Friday, May 18, 2012

"I'm So Bearish That I'm Bullish"

The title of my post today comes from a comment made yesterday by Michael Hartnett, Chief Global Equity Strategist at Merrill Lynch, who I heard speak at a luncheon meeting.

Most of the discussion, as you might imagine, revolved around Europe.  All agreed that the euro situation is fairly dire, and solutions will not be easy - no surprise there.
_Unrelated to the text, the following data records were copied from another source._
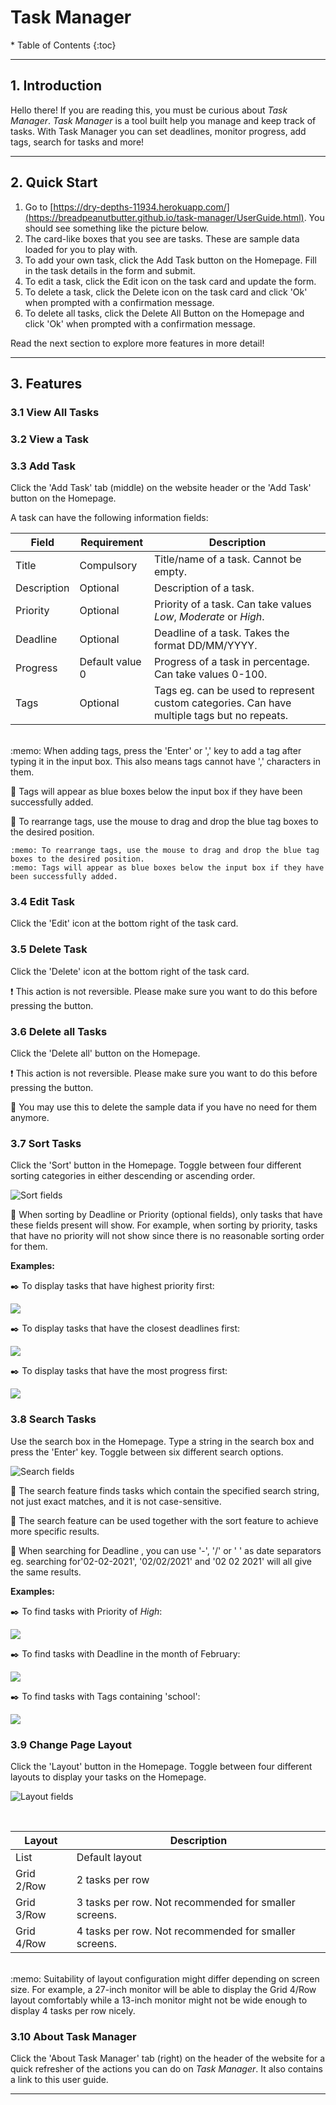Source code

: # Task Manager

<div markdown="block" class="alert alert-secondary">
* Table of Contents
{:toc}
</div>

--------------------------------------------------------------------------------------------------------------------

## **1. Introduction**
Hello there! If you are reading this, you must be curious about *Task Manager*.
*Task Manager* is a tool built help you manage and keep track of tasks. 
With Task Manager you can set deadlines, monitor progress, add tags, search for tasks and more!

--------------------------------------------------------------------------------------------------------------------

## **2. Quick Start**

1. Go to [https://dry-depths-11934.herokuapp.com/](https://breadpeanutbutter.github.io/task-manager/UserGuide.html). You should see something like the picture below.
2. The card-like boxes that you see are tasks. These are sample data loaded for you to play with.
3. To add your own task, click the Add Task button on the Homepage. Fill in the task details in the form and submit.
4. To edit a task, click the Edit icon on the task card and update the form.
5. To delete a task, click the Delete icon on the task card and click 'Ok' when prompted with a confirmation message.
6. To delete all tasks, click the Delete All Button on the Homepage and click 'Ok' when prompted with a confirmation message.

Read the next section to explore more features in more detail!

--------------------------------------------------------------------------------------------------------------------

## **3. Features**

### 3.1 View All Tasks

### 3.2 View a Task

### 3.3 Add Task

Click the 'Add Task' tab (middle) on the website header or the 'Add Task' button on the Homepage.

A task can have the following information fields:

Field       | Requirement      | Description
------------|------------------|-----------------------
Title       | Compulsory       | Title/name of a task. Cannot be empty.
Description | Optional         | Description of a task.
Priority    | Optional         | Priority of a task. Can take values *Low*, *Moderate* or *High*.
Deadline    | Optional         | Deadline of a task. Takes the format DD/MM/YYYY.
Progress    | Default value 0  | Progress of a task in percentage. Can take values 0-100.
Tags        | Optional         | Tags eg. can be used to represent custom categories. Can have multiple tags but no repeats. 

<br/>
    :memo: When adding tags, press the 'Enter' or ',' key to add a tag after typing it in the input box. 
This also means tags cannot have ',' characters in them.

:memo: Tags will appear as blue boxes below the input box if they have been successfully added.

:memo: To rearrange tags, use the mouse to drag and drop the blue tag boxes to the desired position.

    :memo: To rearrange tags, use the mouse to drag and drop the blue tag boxes to the desired position.
    :memo: Tags will appear as blue boxes below the input box if they have been successfully added.

### 3.4 Edit Task

Click the 'Edit' icon at the bottom right of the task card.

### 3.5 Delete Task

Click the 'Delete' icon at the bottom right of the task card.

:exclamation: This action is not reversible. Please make sure you want to do this before pressing the button.

### 3.6 Delete all Tasks

Click the 'Delete all' button on the Homepage.

:exclamation: This action is not reversible. Please make sure you want to do this before pressing the button.

:memo: You may use this to delete the sample data if you have no need for them anymore.

### 3.7 Sort Tasks

Click the 'Sort' button in the Homepage.
Toggle between four different sorting categories in either descending or ascending order.

![Sort fields](images/sort_fields.png)

:memo: When sorting by Deadline or Priority (optional fields), only tasks that have these fields present will show. 
For example, when sorting by priority, tasks that have no priority will not show since there is no reasonable
sorting order for them.

**Examples:**

:black_nib: To display tasks that have highest priority first:

![](images/sort_eg1.png)

:black_nib: To display tasks that have the closest deadlines first:

![](images/sort_eg2.png)

:black_nib: To display tasks that have the most progress first:

![](images/sort_eg3.png)

### 3.8 Search Tasks

Use the search box in the Homepage. Type a string in the search box and press the 'Enter' key.
Toggle between six different search options.

![Search fields](images/search_fields.png)

:memo: The search feature finds tasks which contain the specified search string, not just exact matches, and it is not case-sensitive.

:memo: The search feature can be used together with the sort feature to achieve more specific results.

:memo: When searching for Deadline , you can use '-', '/' or ' ' as date separators
eg. searching for'02-02-2021', '02/02/2021' and '02 02 2021' will all give the same results.

**Examples:**

:black_nib: To find tasks with Priority of *High*:

![](images/search_eg1.png)

:black_nib: To find tasks with Deadline in the month of February:

![](images/search_eg2.png)

:black_nib: To find tasks with Tags containing 'school':

![](images/search_eg3.png)

### 3.9 Change Page Layout

Click the 'Layout' button in the Homepage.
Toggle between four different layouts to display your tasks on the Homepage.

![Layout fields](images/layout_fields.png)

<br/>

Layout       | Description
-------------|------------------------------------
List         | Default layout
Grid 2/Row   | 2 tasks per row
Grid 3/Row   | 3 tasks per row. Not recommended for smaller screens.
Grid 4/Row   | 4 tasks per row. Not recommended for smaller screens.
<br/>
:memo: Suitability of layout configuration might differ depending on screen size. For example,
a 27-inch monitor will be able to display the Grid 4/Row layout comfortably while a 13-inch monitor 
might not be wide enough to display 4 tasks per row nicely. 

### 3.10 About Task Manager

Click the 'About Task Manager' tab (right) on the header of the website for a quick refresher of 
the actions you can do on *Task Manager*. It also contains a link to this user guide.


--------------------------------------------------------------------------------------------------------------------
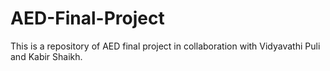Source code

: # AED-Final-Project
This is a repository of AED final project in collaboration with Vidyavathi Puli and Kabir Shaikh. 
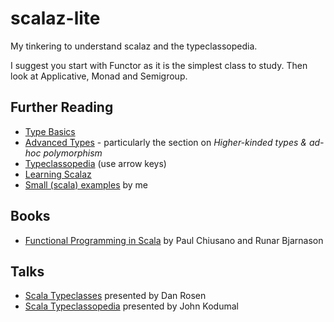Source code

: scalaz-lite
===========

My tinkering to understand scalaz and the typeclassopedia.

I suggest you start with Functor as it is the simplest class to study. Then look at Applicative, Monad and Semigroup.

Further Reading
-------------------
* [Type Basics](http://twitter.github.com/scala_school/type-basics.html)
* [Advanced Types](http://twitter.github.com/scala_school/advanced-types.html) - particularly the section on *Higher-kinded types & ad-hoc polymorphism*
* [Typeclassopedia](http://typeclassopedia.bitbucket.org) (use arrow keys)
* [Learning Scalaz](http://eed3si9n.com/learning-scalaz-day1)
* [Small (scala) examples](http://www.casualmiracles.com/category/small-examples/) by me

Books
-------
* [Functional Programming in Scala](http://www.amazon.co.uk/Functional-Programming-Scala-Paul-Chiusano/dp/1617290653) by Paul Chiusano and Runar Bjarnason

Talks
-----
* [Scala Typeclasses](http://www.youtube.com/watch?v=sVMES4RZF-8) presented by Dan Rosen
* [Scala Typeclassopedia](http://www.youtube.com/watch?v=IMGCDph1fNY) presented by John Kodumal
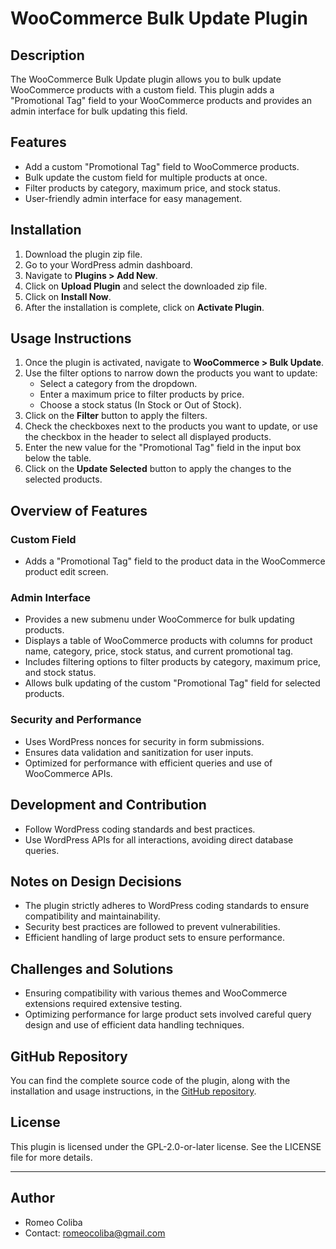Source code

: # WooCommerce Bulk Update Plugin

## Description
The WooCommerce Bulk Update plugin allows you to bulk update WooCommerce products with a custom field. This plugin adds a "Promotional Tag" field to your WooCommerce products and provides an admin interface for bulk updating this field.

## Features
- Add a custom "Promotional Tag" field to WooCommerce products.
- Bulk update the custom field for multiple products at once.
- Filter products by category, maximum price, and stock status.
- User-friendly admin interface for easy management.

## Installation
1. Download the plugin zip file.
2. Go to your WordPress admin dashboard.
3. Navigate to **Plugins > Add New**.
4. Click on **Upload Plugin** and select the downloaded zip file.
5. Click on **Install Now**.
6. After the installation is complete, click on **Activate Plugin**.

## Usage Instructions
1. Once the plugin is activated, navigate to **WooCommerce > Bulk Update**.
2. Use the filter options to narrow down the products you want to update:
   - Select a category from the dropdown.
   - Enter a maximum price to filter products by price.
   - Choose a stock status (In Stock or Out of Stock).
3. Click on the **Filter** button to apply the filters.
4. Check the checkboxes next to the products you want to update, or use the checkbox in the header to select all displayed products.
5. Enter the new value for the "Promotional Tag" field in the input box below the table.
6. Click on the **Update Selected** button to apply the changes to the selected products.

## Overview of Features
### Custom Field
- Adds a "Promotional Tag" field to the product data in the WooCommerce product edit screen.

### Admin Interface
- Provides a new submenu under WooCommerce for bulk updating products.
- Displays a table of WooCommerce products with columns for product name, category, price, stock status, and current promotional tag.
- Includes filtering options to filter products by category, maximum price, and stock status.
- Allows bulk updating of the custom "Promotional Tag" field for selected products.

### Security and Performance
- Uses WordPress nonces for security in form submissions.
- Ensures data validation and sanitization for user inputs.
- Optimized for performance with efficient queries and use of WooCommerce APIs.

## Development and Contribution
- Follow WordPress coding standards and best practices.
- Use WordPress APIs for all interactions, avoiding direct database queries.

## Notes on Design Decisions
- The plugin strictly adheres to WordPress coding standards to ensure compatibility and maintainability.
- Security best practices are followed to prevent vulnerabilities.
- Efficient handling of large product sets to ensure performance.

## Challenges and Solutions
- Ensuring compatibility with various themes and WooCommerce extensions required extensive testing.
- Optimizing performance for large product sets involved careful query design and use of efficient data handling techniques.

## GitHub Repository
You can find the complete source code of the plugin, along with the installation and usage instructions, in the [GitHub repository](https://github.com/your-repository-link).

## License
This plugin is licensed under the GPL-2.0-or-later license. See the LICENSE file for more details.

---

## Author
- Romeo Coliba
- Contact: [romeocoliba@gmail.com](mailto:romeocoliba@gmail.com)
The overwhelming consensus is that Greece will be leaving the euro block soon, and that European markets and economies are in for a very difficult time.

Michael does not necessarily disagree with the dour assessment of the precarious state of the European community.  However, he does believe that it is the fragile economic conditions are  setting up for a very nice trade in European stocks.

It seems unlikely, in Michael's view, that the leaders of the major European countries are going to simply sit idly by and watch their countries disintegrate into an even deeper economic morass.

The more conditions worsen, and the more civil unrest occurs, the greater the pressure will be on the leaders to inject massive amounts of monetary and fiscal stimulus into the euro block to try to at least ameliorate the situation.

If this occurs, markets should rebound massively.  One only has to consider the large equity rallies that occurred in this country when the Fed intervened twice in the credit markets to see the potential.

The selling in European markets has been broad-based, and markets are priced at historically low valuations.  In Spain and France, for example, bank stocks have actually outperformed traditionally stodgy utility stocks, even though most would probably agree that the financial sector should be more at risk.  Investors just want out.

So here's how it could work out:  faced with a very unhappy populace, European leaders huddle and agree to try stop the economic hemorrhaging through a program of bank recapitalization, fiscal stimulus, and aggressive intervention in the credit markets.  Stock markets soar across Europe, and bond yields plummet, as bearish investors scramble to undo their bearish trades.

At this point, however, Michael Hartnett would suggest taking profits, and heading to the sidelines.  He too believes that the ultimate solution to Europe's problems will take years, so that European stocks should be "rented not owned".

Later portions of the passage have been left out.